Real world management of individuals with severe FXI deficiency and its impact on clinical outcomes: Experience from a haemophilia treatment centre 严重 FXI 缺乏症患者的实际管理及其对临床结果的影响：血友病治疗中心的经验。

IF 3 2区医学 Q2 HEMATOLOGY

Haemophilia

Pub Date : 2024-07-01 DOI: 10.1111/hae.15075

S Julia Wu, Nicholas J. Cacciola-Price, Ilene Goldberg, Maria T. DeSancho

Introduction

The management of Factor XI deficiency is challenged by a variable association between FXI level and bleeding phenotype. Additionally, there is scarce data describing management strategies and their outcomes, specifically bleeding, thrombosis, and other complications.

Aims

To evaluate bleeding, thrombosis, and other complications in individuals with severe FXI deficiency seen in our comprehensive haemophilia treatment centre (HTC). Peri-procedural management strategies and the resulting impact on bleeding and other clinically relevant outcomes were reported.

Methods

Retrospective review of the electronic medical record of adult patients with severe FXI deficiency (< 20% activity) seen at a New York City comprehensive HTC between 2017 and 2022. Procedures, haemostatic management, and outcomes were collected and analysed.

Results

We identified 38 individuals (64%) females with severe FXI deficiency. The mean age was 56 ± 21 years (SD). The median FXI activity level was 3% (IQR: 1–8%). The mean BAT score was 3.1 ± 2.4; (52%) individuals did not have a history of bleeding. A total of 256 surgeries and procedures were performed. There was reduced bleeding with preventative or reactive treatment during procedures. Arterial but not venous thrombotic complications were observed. Plasma was mostly used for procedures associated with higher risk of bleeding and antifibrinolytics for procedures at sites of high fibrinolysis.

Conclusions

Current management strategies pose a burden of care for these patients and manifested as nonbleeding adverse events and changes in clinical management. These findings highlight the need for novel investigation in predicting and managing bleeding for individuals with severe FXI deficiency.
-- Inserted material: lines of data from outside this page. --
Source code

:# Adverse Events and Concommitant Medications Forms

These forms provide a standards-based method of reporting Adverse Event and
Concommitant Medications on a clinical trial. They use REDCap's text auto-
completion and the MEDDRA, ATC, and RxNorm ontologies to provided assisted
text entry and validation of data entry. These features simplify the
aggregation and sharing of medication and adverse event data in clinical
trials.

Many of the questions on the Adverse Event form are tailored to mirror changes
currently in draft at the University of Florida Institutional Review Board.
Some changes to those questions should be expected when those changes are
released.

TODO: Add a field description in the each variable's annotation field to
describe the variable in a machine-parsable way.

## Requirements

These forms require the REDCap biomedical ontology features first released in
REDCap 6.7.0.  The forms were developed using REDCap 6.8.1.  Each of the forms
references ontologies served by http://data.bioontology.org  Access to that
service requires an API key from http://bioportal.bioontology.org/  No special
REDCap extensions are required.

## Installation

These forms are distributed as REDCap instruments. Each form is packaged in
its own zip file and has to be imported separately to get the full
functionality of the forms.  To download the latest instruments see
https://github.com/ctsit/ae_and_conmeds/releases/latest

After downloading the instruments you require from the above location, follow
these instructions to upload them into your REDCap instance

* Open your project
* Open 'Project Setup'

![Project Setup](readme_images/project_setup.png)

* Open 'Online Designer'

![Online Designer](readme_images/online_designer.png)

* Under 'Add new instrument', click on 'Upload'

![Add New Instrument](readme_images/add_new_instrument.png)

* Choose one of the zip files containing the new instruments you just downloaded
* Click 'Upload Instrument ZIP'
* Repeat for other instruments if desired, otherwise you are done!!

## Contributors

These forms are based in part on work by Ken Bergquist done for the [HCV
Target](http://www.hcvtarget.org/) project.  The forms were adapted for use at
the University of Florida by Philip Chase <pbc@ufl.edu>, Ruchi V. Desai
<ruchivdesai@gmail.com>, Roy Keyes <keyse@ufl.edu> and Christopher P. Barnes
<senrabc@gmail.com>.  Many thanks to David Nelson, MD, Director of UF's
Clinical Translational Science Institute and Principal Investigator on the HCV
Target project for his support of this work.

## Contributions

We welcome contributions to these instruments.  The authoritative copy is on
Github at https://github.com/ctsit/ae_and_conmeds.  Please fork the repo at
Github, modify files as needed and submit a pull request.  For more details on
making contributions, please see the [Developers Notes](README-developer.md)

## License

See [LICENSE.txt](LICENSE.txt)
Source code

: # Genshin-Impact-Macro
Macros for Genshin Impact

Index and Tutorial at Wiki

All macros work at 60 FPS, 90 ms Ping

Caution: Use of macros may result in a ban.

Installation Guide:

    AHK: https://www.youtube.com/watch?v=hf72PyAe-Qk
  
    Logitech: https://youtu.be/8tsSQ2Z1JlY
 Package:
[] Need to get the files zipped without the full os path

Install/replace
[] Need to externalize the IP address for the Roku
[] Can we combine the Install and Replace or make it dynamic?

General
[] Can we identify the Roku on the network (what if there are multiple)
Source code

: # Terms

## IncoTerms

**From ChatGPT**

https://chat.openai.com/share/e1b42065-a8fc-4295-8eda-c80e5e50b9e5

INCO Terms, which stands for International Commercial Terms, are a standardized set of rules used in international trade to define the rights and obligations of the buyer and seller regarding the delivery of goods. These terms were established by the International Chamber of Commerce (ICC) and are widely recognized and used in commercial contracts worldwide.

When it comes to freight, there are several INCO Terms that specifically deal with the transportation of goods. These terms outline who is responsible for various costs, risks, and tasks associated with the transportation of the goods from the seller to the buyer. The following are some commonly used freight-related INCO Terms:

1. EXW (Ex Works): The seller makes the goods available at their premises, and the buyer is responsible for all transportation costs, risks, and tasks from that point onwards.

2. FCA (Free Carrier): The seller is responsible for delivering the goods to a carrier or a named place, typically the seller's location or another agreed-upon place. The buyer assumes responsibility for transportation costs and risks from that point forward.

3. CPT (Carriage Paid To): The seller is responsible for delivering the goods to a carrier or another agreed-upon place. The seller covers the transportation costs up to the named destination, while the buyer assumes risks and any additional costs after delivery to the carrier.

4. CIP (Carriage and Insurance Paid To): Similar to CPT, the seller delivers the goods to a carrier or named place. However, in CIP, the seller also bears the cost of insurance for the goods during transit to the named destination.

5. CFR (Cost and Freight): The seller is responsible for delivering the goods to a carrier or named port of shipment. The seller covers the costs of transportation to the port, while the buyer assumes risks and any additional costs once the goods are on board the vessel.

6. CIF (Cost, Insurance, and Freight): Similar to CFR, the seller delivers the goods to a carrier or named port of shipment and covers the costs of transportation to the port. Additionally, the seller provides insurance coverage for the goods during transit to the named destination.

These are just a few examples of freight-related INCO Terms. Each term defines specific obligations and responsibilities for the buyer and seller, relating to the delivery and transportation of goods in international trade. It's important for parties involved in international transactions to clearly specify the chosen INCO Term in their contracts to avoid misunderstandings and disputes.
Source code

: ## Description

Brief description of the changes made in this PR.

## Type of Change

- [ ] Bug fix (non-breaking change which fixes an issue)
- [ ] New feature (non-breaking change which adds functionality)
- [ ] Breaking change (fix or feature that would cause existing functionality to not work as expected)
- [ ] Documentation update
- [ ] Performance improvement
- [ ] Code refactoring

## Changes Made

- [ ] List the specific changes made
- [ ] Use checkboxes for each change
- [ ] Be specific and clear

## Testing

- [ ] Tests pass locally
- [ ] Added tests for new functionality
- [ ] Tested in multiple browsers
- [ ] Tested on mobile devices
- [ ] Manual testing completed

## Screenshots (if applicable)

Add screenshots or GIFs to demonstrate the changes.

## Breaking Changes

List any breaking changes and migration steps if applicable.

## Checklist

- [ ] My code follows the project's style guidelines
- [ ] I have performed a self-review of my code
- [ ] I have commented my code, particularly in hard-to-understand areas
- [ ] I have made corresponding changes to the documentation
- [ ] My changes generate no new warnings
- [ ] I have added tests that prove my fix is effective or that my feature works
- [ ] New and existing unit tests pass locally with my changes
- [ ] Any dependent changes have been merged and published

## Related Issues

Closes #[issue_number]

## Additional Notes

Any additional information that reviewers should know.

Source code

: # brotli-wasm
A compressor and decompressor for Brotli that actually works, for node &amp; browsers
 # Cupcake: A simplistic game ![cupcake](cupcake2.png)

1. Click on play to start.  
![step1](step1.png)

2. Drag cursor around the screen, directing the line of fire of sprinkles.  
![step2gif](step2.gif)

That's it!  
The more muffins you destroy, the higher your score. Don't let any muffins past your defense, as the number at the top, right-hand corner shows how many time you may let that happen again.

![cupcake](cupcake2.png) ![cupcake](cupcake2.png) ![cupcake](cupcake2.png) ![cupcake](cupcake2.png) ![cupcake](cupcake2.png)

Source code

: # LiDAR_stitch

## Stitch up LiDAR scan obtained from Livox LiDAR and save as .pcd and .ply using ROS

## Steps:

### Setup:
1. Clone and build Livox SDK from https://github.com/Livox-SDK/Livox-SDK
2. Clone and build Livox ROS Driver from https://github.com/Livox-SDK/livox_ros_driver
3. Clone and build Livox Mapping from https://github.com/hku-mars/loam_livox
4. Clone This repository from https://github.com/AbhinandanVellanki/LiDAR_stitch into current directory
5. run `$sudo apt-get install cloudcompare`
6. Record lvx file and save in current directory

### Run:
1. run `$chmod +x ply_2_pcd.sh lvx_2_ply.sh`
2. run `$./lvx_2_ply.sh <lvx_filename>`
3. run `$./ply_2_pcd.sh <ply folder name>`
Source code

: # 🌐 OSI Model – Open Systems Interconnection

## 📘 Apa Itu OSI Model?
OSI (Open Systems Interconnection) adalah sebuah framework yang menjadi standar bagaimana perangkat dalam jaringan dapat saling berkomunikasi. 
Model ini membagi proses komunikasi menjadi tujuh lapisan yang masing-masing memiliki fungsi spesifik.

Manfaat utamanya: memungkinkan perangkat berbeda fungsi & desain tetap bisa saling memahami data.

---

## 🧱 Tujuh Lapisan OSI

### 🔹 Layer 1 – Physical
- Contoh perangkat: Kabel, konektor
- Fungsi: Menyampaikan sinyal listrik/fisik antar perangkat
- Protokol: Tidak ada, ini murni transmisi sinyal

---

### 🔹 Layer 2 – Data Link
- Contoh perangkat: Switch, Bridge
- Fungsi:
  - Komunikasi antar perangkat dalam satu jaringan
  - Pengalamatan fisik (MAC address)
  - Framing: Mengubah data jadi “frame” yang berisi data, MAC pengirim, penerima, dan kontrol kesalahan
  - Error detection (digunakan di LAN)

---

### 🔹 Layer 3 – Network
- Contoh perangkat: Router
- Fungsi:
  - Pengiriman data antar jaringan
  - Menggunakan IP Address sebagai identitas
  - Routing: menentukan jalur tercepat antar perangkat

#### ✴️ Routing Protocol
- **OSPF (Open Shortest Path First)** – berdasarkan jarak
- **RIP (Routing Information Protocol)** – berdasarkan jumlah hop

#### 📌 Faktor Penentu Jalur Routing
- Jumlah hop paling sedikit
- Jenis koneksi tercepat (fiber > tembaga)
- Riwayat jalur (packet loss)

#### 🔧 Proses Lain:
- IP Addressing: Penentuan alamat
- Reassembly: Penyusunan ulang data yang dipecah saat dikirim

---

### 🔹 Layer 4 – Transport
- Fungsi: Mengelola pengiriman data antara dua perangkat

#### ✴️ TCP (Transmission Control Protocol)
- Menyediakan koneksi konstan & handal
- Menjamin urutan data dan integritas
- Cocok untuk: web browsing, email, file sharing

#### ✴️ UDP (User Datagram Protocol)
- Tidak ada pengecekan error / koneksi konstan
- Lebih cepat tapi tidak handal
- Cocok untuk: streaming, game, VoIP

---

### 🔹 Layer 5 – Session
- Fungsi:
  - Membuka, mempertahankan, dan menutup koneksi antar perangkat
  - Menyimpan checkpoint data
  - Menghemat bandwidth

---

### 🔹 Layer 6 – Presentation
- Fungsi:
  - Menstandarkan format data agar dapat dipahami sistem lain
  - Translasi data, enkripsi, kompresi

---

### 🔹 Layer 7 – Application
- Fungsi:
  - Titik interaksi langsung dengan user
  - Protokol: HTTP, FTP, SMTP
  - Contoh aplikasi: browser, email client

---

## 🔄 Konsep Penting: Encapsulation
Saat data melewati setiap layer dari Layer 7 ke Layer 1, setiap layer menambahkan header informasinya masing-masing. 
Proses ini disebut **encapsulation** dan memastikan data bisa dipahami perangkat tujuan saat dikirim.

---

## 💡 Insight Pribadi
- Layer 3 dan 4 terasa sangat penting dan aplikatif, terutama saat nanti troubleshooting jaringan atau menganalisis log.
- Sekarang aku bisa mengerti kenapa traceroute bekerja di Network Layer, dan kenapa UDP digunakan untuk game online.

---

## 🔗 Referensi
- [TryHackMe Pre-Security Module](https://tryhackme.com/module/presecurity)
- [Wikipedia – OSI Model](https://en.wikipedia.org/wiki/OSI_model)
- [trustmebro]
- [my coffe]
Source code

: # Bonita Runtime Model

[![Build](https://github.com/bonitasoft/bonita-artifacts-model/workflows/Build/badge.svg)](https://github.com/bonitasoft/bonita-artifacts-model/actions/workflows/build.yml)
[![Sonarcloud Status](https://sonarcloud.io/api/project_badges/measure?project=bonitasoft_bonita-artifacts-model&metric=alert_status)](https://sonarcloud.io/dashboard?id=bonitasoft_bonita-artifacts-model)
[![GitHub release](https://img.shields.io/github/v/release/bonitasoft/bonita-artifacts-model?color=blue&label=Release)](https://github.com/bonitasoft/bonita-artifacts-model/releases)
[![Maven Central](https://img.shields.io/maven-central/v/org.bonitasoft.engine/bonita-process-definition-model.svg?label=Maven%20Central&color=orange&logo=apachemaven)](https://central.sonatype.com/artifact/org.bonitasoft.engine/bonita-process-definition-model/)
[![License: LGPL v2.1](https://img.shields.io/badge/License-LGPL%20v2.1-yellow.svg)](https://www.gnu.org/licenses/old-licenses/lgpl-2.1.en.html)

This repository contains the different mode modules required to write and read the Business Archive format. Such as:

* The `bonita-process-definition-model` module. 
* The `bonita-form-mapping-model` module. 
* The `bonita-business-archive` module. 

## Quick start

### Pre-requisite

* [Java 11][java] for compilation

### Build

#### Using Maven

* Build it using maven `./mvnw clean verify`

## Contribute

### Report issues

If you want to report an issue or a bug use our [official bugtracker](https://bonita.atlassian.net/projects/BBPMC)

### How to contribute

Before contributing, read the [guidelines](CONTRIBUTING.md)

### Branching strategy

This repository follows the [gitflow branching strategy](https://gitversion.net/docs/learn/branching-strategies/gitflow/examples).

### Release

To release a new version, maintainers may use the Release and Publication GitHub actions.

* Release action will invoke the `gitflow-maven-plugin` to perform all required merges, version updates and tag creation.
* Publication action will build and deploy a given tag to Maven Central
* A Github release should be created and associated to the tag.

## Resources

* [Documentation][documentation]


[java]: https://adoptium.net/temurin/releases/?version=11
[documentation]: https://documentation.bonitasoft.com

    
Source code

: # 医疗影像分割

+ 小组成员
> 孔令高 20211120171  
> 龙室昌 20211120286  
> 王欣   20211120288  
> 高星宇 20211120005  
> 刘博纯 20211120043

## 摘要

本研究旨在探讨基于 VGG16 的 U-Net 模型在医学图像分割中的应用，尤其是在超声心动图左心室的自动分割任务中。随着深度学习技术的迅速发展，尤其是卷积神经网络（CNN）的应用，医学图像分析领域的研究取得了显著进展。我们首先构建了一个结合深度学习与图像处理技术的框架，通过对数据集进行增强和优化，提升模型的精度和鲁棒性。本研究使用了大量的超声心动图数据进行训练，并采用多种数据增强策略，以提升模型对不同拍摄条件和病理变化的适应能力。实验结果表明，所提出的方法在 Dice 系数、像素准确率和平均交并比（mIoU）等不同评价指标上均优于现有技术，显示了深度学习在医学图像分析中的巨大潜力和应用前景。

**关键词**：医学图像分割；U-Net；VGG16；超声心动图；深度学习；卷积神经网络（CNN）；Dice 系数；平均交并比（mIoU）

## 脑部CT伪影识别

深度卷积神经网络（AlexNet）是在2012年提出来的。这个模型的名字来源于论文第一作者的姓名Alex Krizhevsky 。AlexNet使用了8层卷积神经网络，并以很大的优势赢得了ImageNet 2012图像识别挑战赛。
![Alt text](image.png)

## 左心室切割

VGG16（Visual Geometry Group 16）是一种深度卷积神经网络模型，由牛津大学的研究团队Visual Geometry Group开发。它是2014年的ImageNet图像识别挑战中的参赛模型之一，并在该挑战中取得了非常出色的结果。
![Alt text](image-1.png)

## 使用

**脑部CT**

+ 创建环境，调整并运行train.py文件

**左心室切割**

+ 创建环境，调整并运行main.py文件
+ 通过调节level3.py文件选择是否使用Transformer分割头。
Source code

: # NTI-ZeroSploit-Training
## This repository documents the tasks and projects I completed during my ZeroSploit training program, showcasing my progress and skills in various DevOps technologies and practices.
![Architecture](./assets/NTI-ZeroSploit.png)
导言：因子 XI 缺乏症的治疗因 FXI 水平与出血表型之间的关联不一而面临挑战。此外，有关管理策略及其结果（特别是出血、血栓形成和其他并发症）的数据也很少。目的：评估在我们的血友病综合治疗中心（HTC）就诊的严重 FXI 缺乏症患者的出血、血栓形成和其他并发症情况。方法：对电子病历进行回顾性审查：方法：对严重 FXI 缺乏症成年患者的电子病历进行回顾性审查（结果：发现 38 例患者（64%）患有 FXI 缺乏症：我们发现了 38 名（64%）女性重度 FXI 缺乏症患者。平均年龄为 56 ± 21 岁（标清）。FXI 活性水平中位数为 3%（IQR：1-8%）。平均 BAT 评分为 3.1 ± 2.4；（52%）患者无出血史。共进行了 256 例手术。在手术过程中，通过预防性或反应性治疗减少了出血。观察到动脉血栓并发症，但未观察到静脉血栓并发症。血浆主要用于出血风险较高的手术，而抗纤维蛋白溶解剂则用于高纤维蛋白溶解部位的手术：目前的管理策略给这些患者带来了护理负担，表现为非出血不良事件和临床管理的改变。这些发现凸显了对严重FXI缺乏症患者出血预测和管理进行新研究的必要性。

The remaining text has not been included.